Judge rules that he has the power to control and edit government agencies' websites
/“and the white house cafeteria! i demand soup be put back on the menu! And none of that spicy stuff either!”
David Strom, HotAir
Insane: Judge Orders Gender Ideology Back Into HHS, CDC, and FDA
Washington — A federal judge on Tuesday ordered the Department of Health and Human Services, Centers for Disease Control and Prevention and Food and Drug Administration to restore webpages and data that had been scrubbed in compliance with President Trump's executive order on gender ideology while litigation moves forward.
U.S. District Judge John Bates agreed to grant a temporary restraining order sought by the group Doctors for America, which argued that its members used the websites when treating patients and conducting research. The nonprofit organization said that the removal of the webpages by the Department of Health and Human Services and its components violated federal law.
Bates found that the challengers were likely to succeed in their claims that the Department Health and Human Services, CDC and FDA acted unlawfully when they stripped medical information from public-facing websites.
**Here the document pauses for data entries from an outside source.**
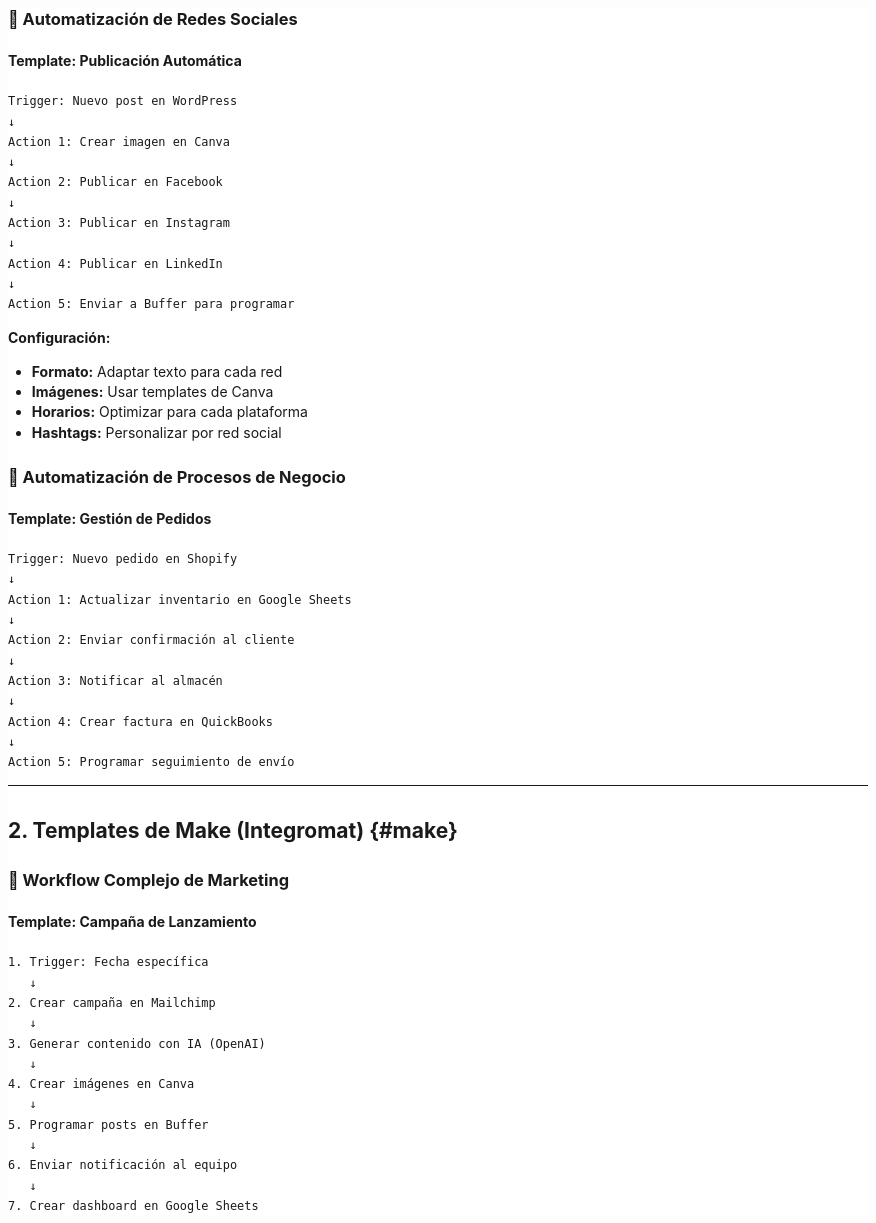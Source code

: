 ### 📱 Automatización de Redes Sociales

#### **Template: Publicación Automática**
```
Trigger: Nuevo post en WordPress
↓
Action 1: Crear imagen en Canva
↓
Action 2: Publicar en Facebook
↓
Action 3: Publicar en Instagram
↓
Action 4: Publicar en LinkedIn
↓
Action 5: Enviar a Buffer para programar
```

**Configuración:**
- **Formato:** Adaptar texto para cada red
- **Imágenes:** Usar templates de Canva
- **Horarios:** Optimizar para cada plataforma
- **Hashtags:** Personalizar por red social

### 💼 Automatización de Procesos de Negocio

#### **Template: Gestión de Pedidos**
```
Trigger: Nuevo pedido en Shopify
↓
Action 1: Actualizar inventario en Google Sheets
↓
Action 2: Enviar confirmación al cliente
↓
Action 3: Notificar al almacén
↓
Action 4: Crear factura en QuickBooks
↓
Action 5: Programar seguimiento de envío
```

---

## 2. Templates de Make (Integromat) {#make}

### 🔄 Workflow Complejo de Marketing

#### **Template: Campaña de Lanzamiento**
```
1. Trigger: Fecha específica
   ↓
2. Crear campaña en Mailchimp
   ↓
3. Generar contenido con IA (OpenAI)
   ↓
4. Crear imágenes en Canva
   ↓
5. Programar posts en Buffer
   ↓
6. Enviar notificación al equipo
   ↓
7. Crear dashboard en Google Sheets
```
"It bears emphasizing who ultimately bears the harm of defendants' actions: everyday Americans, and most acutely, underprivileged Americans, seeking healthcare," he wrote. Citing declarations from two doctors filed in the case, Bates said if they "cannot provide these individuals the care they need (and deserve) within the scheduled and often limited time frame, there is a chance that some individuals will not receive treatment, including for severe, life-threatening conditions. The public thus has a strong interest in avoiding these serious injuries to the public health."
Strom: Doctors for America was part of Barack Obama's campaign--originally Doctors for Obama--and its mission is to promote every left-leaning cause you can imagine in health care. It has pushed for gun control, defunding the police, and closing down prisons during the pandemic.
Doctors for America filed its lawsuit against the health agencies on Feb. 4, alleging they violated a federal law that governs the agency rulemaking process and another that requires federal agencies to ensure the public has "timely and equitable access" to their public information.
The group argued in court papers that its members relied on the scrubbed information to provide treatment, conduct research and inform public health responses on topics like youth risk behaviors, adolescent health and HIV.
Doctors for America said some of its members were already experiencing challenges as a result of losing access to information from the CDC. In one instance, it said a Chicago-based physician who works at a clinic serving low-income immigrant families could not consult the CDC's website for resources on how to address a chlamydia outbreak at a local high school and bolster STI testing and prevention efforts.
Another doctor, who is also a researcher at the Yale School of Medicine, said in a declaration that she lost the ability to consult CDC resources about prescribing treatments.
Strom: Anybody with an ounce of sense knows that no doctor consults any of these web pages for advice on how to treat patients. The idea is absurd on its face.